The Anarcho-Statists of Spain: An Historical, Economic, and Philosophical Analysis of Spanish Anarchism by Bryan Caplan

In "Looking Back on the Spanish War," George Orwell writes, "I have little direct evidence about the atrocities in the Spanish civil war. I know that some were committed by the Republicans, and far more (they are still continuing) by the Fascists. But what impressed me then, and has impressed me ever since, is that atrocities are believed in or disbelieved in solely on grounds of political predilection. Everyone believes in the atrocities of the enemy and disbelieves in those of his own side, without ever bothering to examine the evidence." The same remark applies with equal force to much of the recent debate about the behavior of the Spanish Anarchists during the Spanish Civil War. Seeing that it was very difficult to unravel the truth behind the conflicting accounts and citations, I decided to look at the evidence for myself. The following essay is the product of my investigations. Quotations may sometimes seem overlong, because I avoided cutting them whenever possible to eliminate any suspicion of creative editing.

Maybe not exactly what you're looking for, but it may be interesting. It focuses on anarchism.

So this article has some recommendations: https://theworthyhouse.com/2019/04/16/on-francisco-franco/

You want to look at biographies of Franco to understand where he was coming from instead of just a book about the war.

Franco: A Personal and Political Biography, published in 2014, by Stanley Payne

Franco: Anatomy of a Dictator, by Enrique Moradiellos, 2018

Antony Beevor’s book on the Spanish Civil War is excellent and comes from a relatively neutral perspective

Maybe Mine Were of Trouble: A Nationalist Account of the Spanish Civil War by Peter Kemp? I haven't read it, but it seems to be more of a personal narrative about Kemp, foreigner who joins the Nationalist Army and becomes an officer, than it is a tome of history. It's been a big thing on dissident right twitter for a while, to the point that the edition I linked is a reprint by "Mystery Grove Publishing", a "far right publishing house". "Everyone on right-wing twitter loves it" is, if anything, negative evidence about the quality, but it seems to have good reviews from other normal people who wanted to see the other perspective.

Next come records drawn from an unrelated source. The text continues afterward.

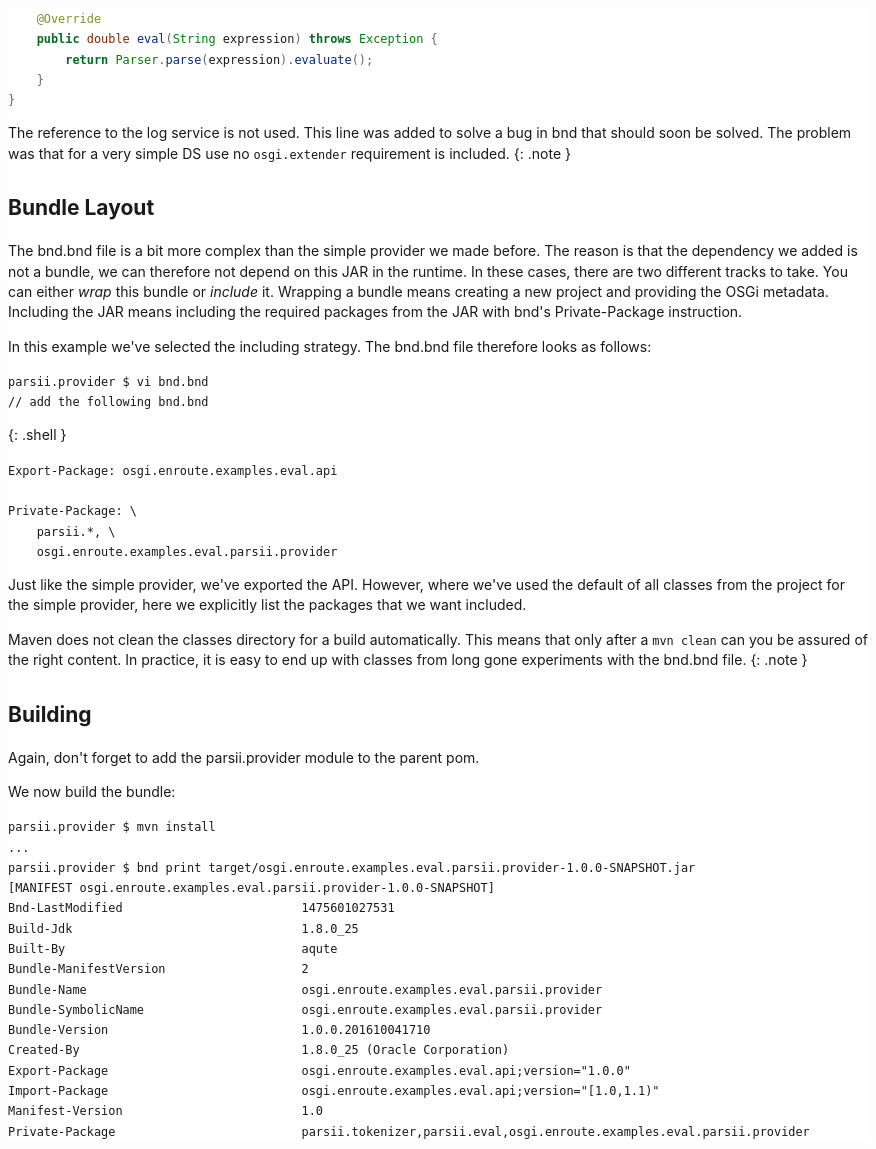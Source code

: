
 ```java
	@Override
	public double eval(String expression) throws Exception {
		return Parser.parse(expression).evaluate();
	}
}
```

The reference to the log service is not used. This line was added to solve
a bug in bnd that should soon be solved. The problem was that for a very simple
DS use no `osgi.extender` requirement is included.
{: .note }

## Bundle Layout

The bnd.bnd file is a bit more complex than the simple provider we made before. The
reason is that the dependency we added is not a bundle, we can therefore not
depend on this JAR in the runtime. In these cases, there are two different tracks
to take. You can either _wrap_ this bundle or _include_ it. Wrapping a bundle means
creating a new project and providing the OSGi metadata. Including the JAR means
including the required packages from the JAR with bnd's Private-Package instruction.

In this example we've selected the including strategy. The bnd.bnd file therefore looks as
follows:

	parsii.provider $ vi bnd.bnd
	// add the following bnd.bnd
{: .shell }

	Export-Package: osgi.enroute.examples.eval.api
	
	Private-Package: \
		parsii.*, \
		osgi.enroute.examples.eval.parsii.provider

Just like the simple provider, we've exported the API. However, where we've used
the default of all classes from the project for the simple provider, here we
explicitly list the packages that we want included. 

Maven does not clean the classes directory for a build automatically. This means
that only after a `mvn clean` can you be assured of the right content. In practice,
it is easy to end up with classes from long gone experiments with the bnd.bnd file.
{: .note }

## Building

Again, don't forget to add the parsii.provider module to the parent pom.

We now build the bundle:

	parsii.provider $ mvn install
	...
	parsii.provider $ bnd print target/osgi.enroute.examples.eval.parsii.provider-1.0.0-SNAPSHOT.jar 
	[MANIFEST osgi.enroute.examples.eval.parsii.provider-1.0.0-SNAPSHOT]
	Bnd-LastModified                         1475601027531                           
	Build-Jdk                                1.8.0_25                                
	Built-By                                 aqute                                   
	Bundle-ManifestVersion                   2                                       
	Bundle-Name                              osgi.enroute.examples.eval.parsii.provider
	Bundle-SymbolicName                      osgi.enroute.examples.eval.parsii.provider
	Bundle-Version                           1.0.0.201610041710                      
	Created-By                               1.8.0_25 (Oracle Corporation)           
	Export-Package                           osgi.enroute.examples.eval.api;version="1.0.0"
	Import-Package                           osgi.enroute.examples.eval.api;version="[1.0,1.1)"
	Manifest-Version                         1.0                                     
	Private-Package                          parsii.tokenizer,parsii.eval,osgi.enroute.examples.eval.parsii.provider

[Parsii]: https://github.com/scireum/parsii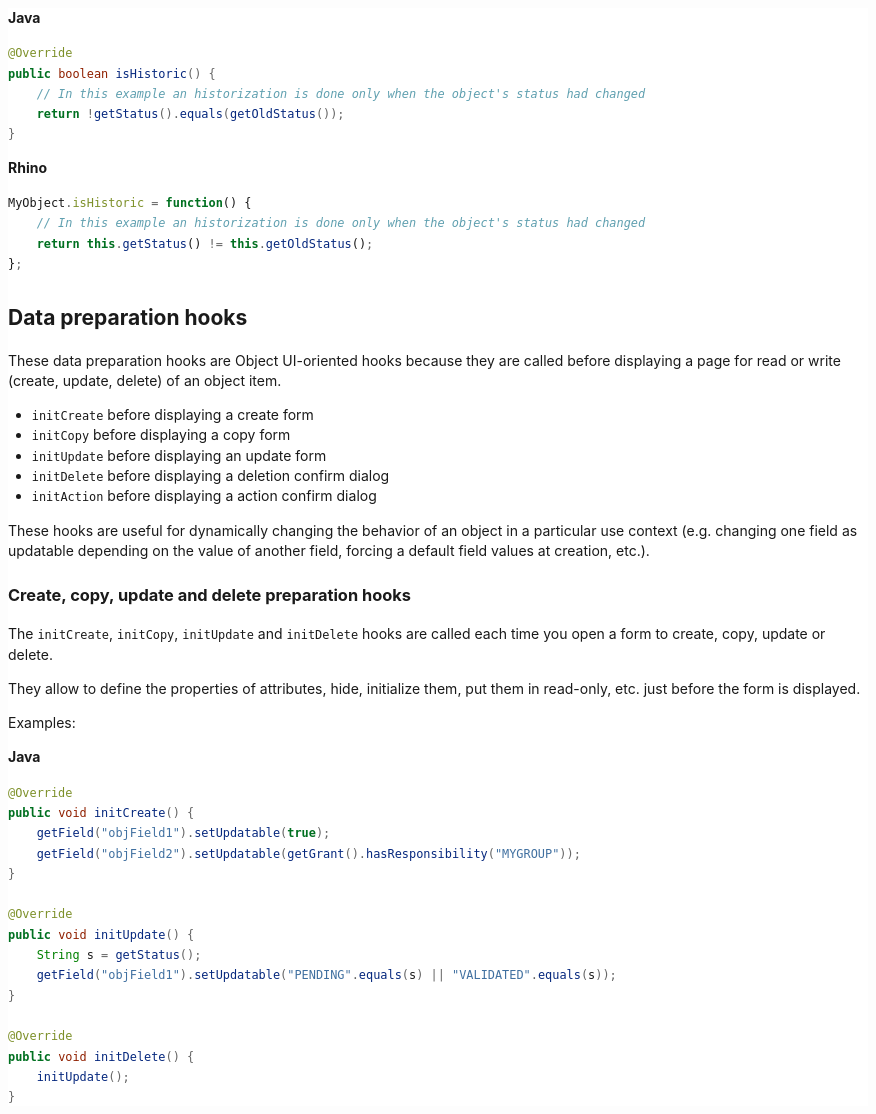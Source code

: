 **Java**

```java
@Override
public boolean isHistoric() {
	// In this example an historization is done only when the object's status had changed
	return !getStatus().equals(getOldStatus());
}
```

**Rhino**

```javascript
MyObject.isHistoric = function() {
	// In this example an historization is done only when the object's status had changed
	return this.getStatus() != this.getOldStatus();
};
```

<h2 id="datapreparationhooks">Data preparation hooks</h2>

These data preparation hooks are Object UI-oriented hooks because they are called before displaying a page for read or write (create, update, delete) of an object item.

- `initCreate` before displaying a create form
- `initCopy` before displaying a copy form
- `initUpdate` before displaying an update form
- `initDelete` before displaying a deletion confirm dialog
- `initAction` before displaying a action confirm dialog

These hooks are useful for dynamically changing the behavior of an object in a particular use context
(e.g. changing one field as updatable depending on the value of another field, forcing a default field values at creation, etc.).

<h3 id="initcreatcopyupdatedelete">Create, copy, update and delete preparation hooks</h3>

The `initCreate`, `initCopy`, `initUpdate` and `initDelete` hooks are called each time you open a form to create, copy, update or delete.

They allow to define the properties of attributes, hide, initialize them, put them in read-only, etc. just before the form is displayed.

Examples:

**Java**

```java
@Override
public void initCreate() {
	getField("objField1").setUpdatable(true);
	getField("objField2").setUpdatable(getGrant().hasResponsibility("MYGROUP"));
}

@Override
public void initUpdate() {
	String s = getStatus();
	getField("objField1").setUpdatable("PENDING".equals(s) || "VALIDATED".equals(s));	
}

@Override
public void initDelete() {
	initUpdate();
}
```
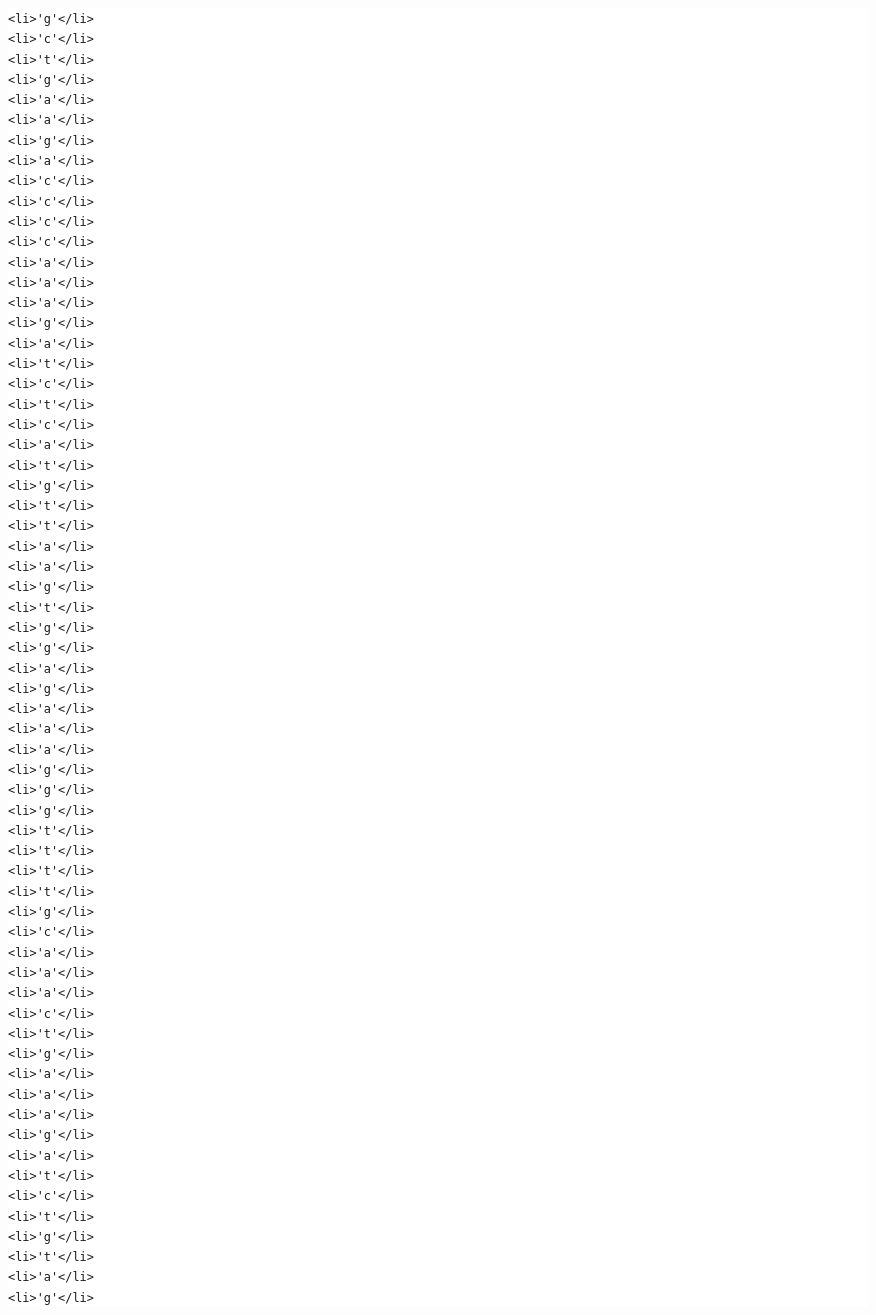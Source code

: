 	<li>'g'</li>
	<li>'c'</li>
	<li>'t'</li>
	<li>'g'</li>
	<li>'a'</li>
	<li>'a'</li>
	<li>'g'</li>
	<li>'a'</li>
	<li>'c'</li>
	<li>'c'</li>
	<li>'c'</li>
	<li>'c'</li>
	<li>'a'</li>
	<li>'a'</li>
	<li>'a'</li>
	<li>'g'</li>
	<li>'a'</li>
	<li>'t'</li>
	<li>'c'</li>
	<li>'t'</li>
	<li>'c'</li>
	<li>'a'</li>
	<li>'t'</li>
	<li>'g'</li>
	<li>'t'</li>
	<li>'t'</li>
	<li>'a'</li>
	<li>'a'</li>
	<li>'g'</li>
	<li>'t'</li>
	<li>'g'</li>
	<li>'g'</li>
	<li>'a'</li>
	<li>'g'</li>
	<li>'a'</li>
	<li>'a'</li>
	<li>'a'</li>
	<li>'g'</li>
	<li>'g'</li>
	<li>'g'</li>
	<li>'t'</li>
	<li>'t'</li>
	<li>'t'</li>
	<li>'t'</li>
	<li>'g'</li>
	<li>'c'</li>
	<li>'a'</li>
	<li>'a'</li>
	<li>'a'</li>
	<li>'c'</li>
	<li>'t'</li>
	<li>'g'</li>
	<li>'a'</li>
	<li>'a'</li>
	<li>'a'</li>
	<li>'g'</li>
	<li>'a'</li>
	<li>'t'</li>
	<li>'c'</li>
	<li>'t'</li>
	<li>'g'</li>
	<li>'t'</li>
	<li>'a'</li>
	<li>'g'</li>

Peter Kemp is like the mirror George Orwell. Both left interesting accounts which are valuable as primary sources, and they both get recommended incessantly by extremely online right-wingers and leftists respectively when books on the Spanish Civil War are requested. But if you're trying to actually understand the socio-political background/context of the SCW reading Orwell or Kemp will probably leave you less informed than you started, because both were Englishmen who knew next to nothing about the country or the war they had just volunteered to fight in and had a tendency to just uncritically believe propaganda from one or the other side.

It’s been a while since I read either one. I just remember a part where Kemp repeats the Franco line about Guernica having been burnt by the republicans on retreat.